Re: [DISCUSS] Status of Statefun Project

2023-08-18 Thread Galen Warren via user
Thanks.

If you were to build a local image, as you suggest, how do you access that
image when building the playground images? All the compilation of
playground code happens inside containers, so local images on the host
aren't available in those containers. Unless I'm missing something?

I've slightly reworked things such that the playground images can be run in
one of two modes -- the default mode, which works like before, and a
"local" mode where locally built code is copied into the build containers
so that it can be accessed during the build. It works fine, you just have
to define a couple of environment variables when running docker-compose to
specify default vs. local mode and what versions of Flink and Statefun
should be referenced, and then you can build a run the local examples
without any additional steps. Does that sound like a reasonable approach?


On Fri, Aug 18, 2023 at 2:17 PM Tzu-Li (Gordon) Tai 
wrote:

> Hi Galen,
>
> > Gordon, is there a trick to running the sample code in
> flink-statefun-playground against yet-unreleased code that I'm missing?
>
> You'd have to locally build an image from the release branch, with a
> temporary image version tag.

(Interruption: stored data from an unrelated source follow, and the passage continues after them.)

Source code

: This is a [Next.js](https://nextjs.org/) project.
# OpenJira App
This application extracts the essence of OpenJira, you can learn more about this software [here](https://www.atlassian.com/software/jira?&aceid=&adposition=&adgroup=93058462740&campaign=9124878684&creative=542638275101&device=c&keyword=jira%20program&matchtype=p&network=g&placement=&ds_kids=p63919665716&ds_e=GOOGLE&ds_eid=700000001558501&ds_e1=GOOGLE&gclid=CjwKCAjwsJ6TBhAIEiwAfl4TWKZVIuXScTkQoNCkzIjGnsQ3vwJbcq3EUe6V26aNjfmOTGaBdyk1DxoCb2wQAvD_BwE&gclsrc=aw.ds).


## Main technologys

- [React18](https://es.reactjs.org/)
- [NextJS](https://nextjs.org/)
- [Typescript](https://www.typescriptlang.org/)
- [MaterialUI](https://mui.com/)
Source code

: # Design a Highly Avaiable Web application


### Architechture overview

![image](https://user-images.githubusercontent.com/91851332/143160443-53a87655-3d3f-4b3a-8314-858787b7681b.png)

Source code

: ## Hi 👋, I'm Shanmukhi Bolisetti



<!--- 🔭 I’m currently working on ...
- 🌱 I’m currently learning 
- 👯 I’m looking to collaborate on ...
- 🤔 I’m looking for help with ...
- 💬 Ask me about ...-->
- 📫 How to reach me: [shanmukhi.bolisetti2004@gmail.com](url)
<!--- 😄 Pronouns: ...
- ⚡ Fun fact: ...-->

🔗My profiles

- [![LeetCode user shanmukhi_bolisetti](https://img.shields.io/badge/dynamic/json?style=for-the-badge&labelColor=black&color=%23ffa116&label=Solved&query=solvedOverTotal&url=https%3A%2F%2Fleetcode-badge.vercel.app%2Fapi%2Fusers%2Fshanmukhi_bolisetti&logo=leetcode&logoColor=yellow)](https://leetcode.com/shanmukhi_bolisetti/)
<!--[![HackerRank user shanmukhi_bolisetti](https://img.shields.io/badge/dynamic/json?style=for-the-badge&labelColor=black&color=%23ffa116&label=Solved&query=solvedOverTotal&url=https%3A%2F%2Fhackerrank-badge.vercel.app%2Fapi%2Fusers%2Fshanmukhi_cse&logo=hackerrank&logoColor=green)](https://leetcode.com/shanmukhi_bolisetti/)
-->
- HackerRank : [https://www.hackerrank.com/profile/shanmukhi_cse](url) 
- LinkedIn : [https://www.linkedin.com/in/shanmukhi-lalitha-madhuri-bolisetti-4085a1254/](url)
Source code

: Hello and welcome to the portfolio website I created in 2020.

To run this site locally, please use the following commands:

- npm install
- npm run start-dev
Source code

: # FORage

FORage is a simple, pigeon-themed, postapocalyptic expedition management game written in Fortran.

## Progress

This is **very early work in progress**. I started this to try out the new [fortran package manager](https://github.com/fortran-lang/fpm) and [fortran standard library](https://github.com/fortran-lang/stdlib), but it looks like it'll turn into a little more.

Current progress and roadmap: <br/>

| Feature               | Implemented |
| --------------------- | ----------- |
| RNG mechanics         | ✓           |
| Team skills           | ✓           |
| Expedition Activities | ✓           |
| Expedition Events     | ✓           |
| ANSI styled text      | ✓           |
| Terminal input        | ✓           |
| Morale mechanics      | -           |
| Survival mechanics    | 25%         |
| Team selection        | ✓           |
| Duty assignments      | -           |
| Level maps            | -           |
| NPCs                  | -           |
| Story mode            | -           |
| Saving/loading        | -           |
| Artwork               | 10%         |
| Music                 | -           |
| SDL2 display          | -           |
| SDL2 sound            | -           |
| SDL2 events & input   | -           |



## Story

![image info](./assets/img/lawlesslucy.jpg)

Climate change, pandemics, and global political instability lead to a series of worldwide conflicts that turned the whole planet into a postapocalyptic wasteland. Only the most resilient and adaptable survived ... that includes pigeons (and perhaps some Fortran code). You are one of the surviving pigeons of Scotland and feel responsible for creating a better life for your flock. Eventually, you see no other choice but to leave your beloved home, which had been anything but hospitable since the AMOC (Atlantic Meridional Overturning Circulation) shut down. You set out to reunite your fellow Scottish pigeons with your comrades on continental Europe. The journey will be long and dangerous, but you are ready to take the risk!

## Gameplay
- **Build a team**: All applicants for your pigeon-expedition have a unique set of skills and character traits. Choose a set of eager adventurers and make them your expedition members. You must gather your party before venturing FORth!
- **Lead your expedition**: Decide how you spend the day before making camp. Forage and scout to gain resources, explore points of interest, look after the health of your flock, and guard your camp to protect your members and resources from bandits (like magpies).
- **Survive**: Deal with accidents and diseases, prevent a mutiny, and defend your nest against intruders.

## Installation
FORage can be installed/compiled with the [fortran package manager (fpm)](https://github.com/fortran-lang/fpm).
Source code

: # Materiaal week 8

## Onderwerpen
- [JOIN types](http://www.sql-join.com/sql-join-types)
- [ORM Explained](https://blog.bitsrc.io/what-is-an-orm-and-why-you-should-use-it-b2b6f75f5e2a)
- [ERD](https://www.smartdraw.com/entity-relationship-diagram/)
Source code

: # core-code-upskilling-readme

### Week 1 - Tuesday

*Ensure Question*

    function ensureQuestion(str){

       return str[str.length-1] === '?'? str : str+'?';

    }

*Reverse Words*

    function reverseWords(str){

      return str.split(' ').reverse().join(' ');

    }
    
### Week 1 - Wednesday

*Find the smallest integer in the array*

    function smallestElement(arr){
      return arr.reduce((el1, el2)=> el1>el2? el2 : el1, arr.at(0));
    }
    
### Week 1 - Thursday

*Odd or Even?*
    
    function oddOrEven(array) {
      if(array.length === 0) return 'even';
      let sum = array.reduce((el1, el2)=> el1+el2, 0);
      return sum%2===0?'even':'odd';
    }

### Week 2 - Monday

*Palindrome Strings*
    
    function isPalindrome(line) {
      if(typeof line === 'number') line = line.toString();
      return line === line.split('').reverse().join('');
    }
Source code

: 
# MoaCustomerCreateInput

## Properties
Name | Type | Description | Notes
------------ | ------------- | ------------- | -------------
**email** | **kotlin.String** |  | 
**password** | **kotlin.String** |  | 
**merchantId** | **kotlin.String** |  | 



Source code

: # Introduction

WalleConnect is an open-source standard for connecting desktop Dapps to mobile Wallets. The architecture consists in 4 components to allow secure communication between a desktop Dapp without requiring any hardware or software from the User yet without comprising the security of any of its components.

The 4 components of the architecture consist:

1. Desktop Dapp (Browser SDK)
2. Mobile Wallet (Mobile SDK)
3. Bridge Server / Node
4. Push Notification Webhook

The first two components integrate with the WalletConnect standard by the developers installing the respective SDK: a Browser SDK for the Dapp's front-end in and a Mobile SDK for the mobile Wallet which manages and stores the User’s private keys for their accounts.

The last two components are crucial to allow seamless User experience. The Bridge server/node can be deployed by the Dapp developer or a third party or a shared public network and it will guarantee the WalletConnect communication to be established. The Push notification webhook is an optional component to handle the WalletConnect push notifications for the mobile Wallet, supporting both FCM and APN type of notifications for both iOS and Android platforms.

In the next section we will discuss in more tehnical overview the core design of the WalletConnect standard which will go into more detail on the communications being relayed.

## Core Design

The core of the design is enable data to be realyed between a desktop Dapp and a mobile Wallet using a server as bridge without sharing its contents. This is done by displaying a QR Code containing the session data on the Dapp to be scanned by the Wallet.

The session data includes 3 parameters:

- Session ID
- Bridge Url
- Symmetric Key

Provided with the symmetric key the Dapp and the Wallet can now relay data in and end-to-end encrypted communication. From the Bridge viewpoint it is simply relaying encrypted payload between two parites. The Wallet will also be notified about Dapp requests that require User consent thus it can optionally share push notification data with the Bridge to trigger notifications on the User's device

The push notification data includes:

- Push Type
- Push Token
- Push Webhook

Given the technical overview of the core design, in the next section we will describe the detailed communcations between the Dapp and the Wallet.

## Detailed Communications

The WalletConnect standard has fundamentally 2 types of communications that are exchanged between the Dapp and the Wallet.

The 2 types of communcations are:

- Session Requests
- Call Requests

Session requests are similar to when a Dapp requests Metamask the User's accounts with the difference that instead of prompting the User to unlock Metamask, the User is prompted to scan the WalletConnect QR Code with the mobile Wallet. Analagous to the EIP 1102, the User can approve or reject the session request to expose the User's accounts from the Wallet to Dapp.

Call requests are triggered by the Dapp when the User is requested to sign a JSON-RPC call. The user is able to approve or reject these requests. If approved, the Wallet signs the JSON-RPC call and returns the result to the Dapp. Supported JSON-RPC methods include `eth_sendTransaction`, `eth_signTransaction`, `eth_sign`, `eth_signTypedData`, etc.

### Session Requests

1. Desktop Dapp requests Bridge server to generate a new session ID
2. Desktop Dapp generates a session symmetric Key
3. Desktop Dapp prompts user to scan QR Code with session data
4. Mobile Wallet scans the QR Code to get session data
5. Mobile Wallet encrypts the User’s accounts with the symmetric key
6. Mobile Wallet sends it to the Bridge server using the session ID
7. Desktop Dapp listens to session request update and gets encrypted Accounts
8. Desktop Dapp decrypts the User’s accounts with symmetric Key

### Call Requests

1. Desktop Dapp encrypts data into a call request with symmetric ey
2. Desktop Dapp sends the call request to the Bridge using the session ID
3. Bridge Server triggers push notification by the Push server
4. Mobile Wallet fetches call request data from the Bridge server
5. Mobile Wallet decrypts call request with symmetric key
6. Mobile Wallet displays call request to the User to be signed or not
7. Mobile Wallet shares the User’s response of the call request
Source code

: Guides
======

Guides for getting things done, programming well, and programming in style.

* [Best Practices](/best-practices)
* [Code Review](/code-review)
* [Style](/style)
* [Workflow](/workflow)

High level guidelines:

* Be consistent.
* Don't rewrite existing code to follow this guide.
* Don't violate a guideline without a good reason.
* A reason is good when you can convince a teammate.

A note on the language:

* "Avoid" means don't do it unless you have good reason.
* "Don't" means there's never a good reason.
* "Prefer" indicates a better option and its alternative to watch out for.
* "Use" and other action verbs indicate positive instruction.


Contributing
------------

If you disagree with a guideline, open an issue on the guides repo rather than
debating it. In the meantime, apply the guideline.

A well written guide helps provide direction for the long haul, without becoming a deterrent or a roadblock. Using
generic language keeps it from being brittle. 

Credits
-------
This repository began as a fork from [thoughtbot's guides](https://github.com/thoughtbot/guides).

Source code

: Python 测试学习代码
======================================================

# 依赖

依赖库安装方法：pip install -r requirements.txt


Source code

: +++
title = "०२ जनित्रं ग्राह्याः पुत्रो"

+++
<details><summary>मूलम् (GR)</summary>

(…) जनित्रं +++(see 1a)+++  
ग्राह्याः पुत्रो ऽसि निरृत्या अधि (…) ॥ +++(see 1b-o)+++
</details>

Then, in the flink-statefun-playground, change
> the image versions in the docker-compose files to use that locally built
> image. IIRC, that's what we have been doing in the past. Admittedly, it's
> pretty manual - I don't think the CI manages this workflow.
>
> Thanks,
> Gordon
>
> On Mon, Aug 14, 2023 at 10:42 AM Galen Warren 
> wrote:
>
> > I created a pull request for this: [FLINK-31619] Upgrade Stateful
> > Functions to Flink 1.16.1 by galenwarren · Pull Request #331 ·
> > apache/flink-statefun (github.com)
> > .
> >
> > JIRA is here: [FLINK-31619] Upgrade Stateful Functions to Flink 1.16.1 -
> > ASF JIRA (apache.org)
> > .
> >
> > Statefun references 1.16.2, despite the title -- that version has come
> out
> > since the issue was created.
> >
> > I figured out how to run all the playground tests locally, but it took a
> > bit of reworking of the playground setup with respect to Docker;
> > specifically, the Docker contexts used to build the example functions
> > needed to be broadened (i.e. moved up the tree) so that, if needed, local
> > artifacts/code can be accessed from within the containers at build time.
> > Then I made the Docker compose.yml configurable through environment
> > variables to allow for them to run in either the original manner -- i.e.
> > pulling artifacts from public repos -- or in a "local" mode, where
> > artifacts are pulled from local builds.
> >
> > This process is a cleaner if the playground is a subfolder of the
> > flink-statefun project rather than be its own repository
> > (flink-statefun-playground), because then all the relative paths between
> > the playground files and the build artifacts are fixed. So, I'd like to
> > propose to move the playground files, modified as described above, to
> > flink-statefun/playground and retire flink-statefun-playground. I can
> > submit separate PR s those changes if everyone is on board.
> >
> > Also, should I plan to do the same upgrade to handle Flink 1.17.x? It
> > should be easy to do, especially while the 1.16.x upgrade is fresh on my
> > mind.
> >
> > Thanks.
> >
> >
> > On Fri, Aug 11, 2023 at 6:40 PM Galen Warren 
> > wrote:
> >
> >> I'm done with the code to make Statefun compatible with Flink 1.16, and
> >> all the tests (including e2e succeed). The required changes were pretty
> >> minimal.
> >>
> >> I'm running into a bit of a chicken/egg problem executing the tests in
> >> flink-statefun-playground
> >> , though. That
> >> project seems to assume that all the various Statefun artifacts are
> built
> >> and deployed to the various public repositories already. I've looked
> into
> >> trying to redirect references to local artifacts; however, that's also
> >> tricky since all the building occurs in Docker containers.
> >>
> >> Gordon, is there a trick to running the sample code in
> >> flink-statefun-playground against yet-unreleased code that I'm missing?
> >>
> >> Thanks.
> >>
> >> On Sat, Jun 24, 2023 at 12:40 PM Galen Warren 
> >> wrote:
> >>
> >>> Great -- thanks!
> >>>
> >>> I'm going to be out of town for about a week but I'll take a look at
> >>> this when I'm back.
> >>>
> >>> On Tue, Jun 20, 2023 at 8:46 AM Martijn Visser 
> >>> wrote:
> >>>
>  Hi Galen,
> 
>  Yes, I'll be more than happy to help with Statefun releases.
> 
>  Best regards,
> 
>  Martijn
> 
>  On Tue, Jun 20, 2023 at 2:21 PM Galen Warren  >
>  wrote:
> 
> > Thanks.
> >
> > Martijn, to answer your question, I'd need to do a small amount of
> > work to get a PR ready, but not much. Happy to do it if we're
> deciding to
> > restart Statefun releases -- are 

Re: [DISCUSS] Status of Statefun Project

2023-08-18 Thread Tzu-Li (Gordon) Tai
Hi Galen,

> Gordon, is there a trick to running the sample code in
flink-statefun-playground against yet-unreleased code that I'm missing?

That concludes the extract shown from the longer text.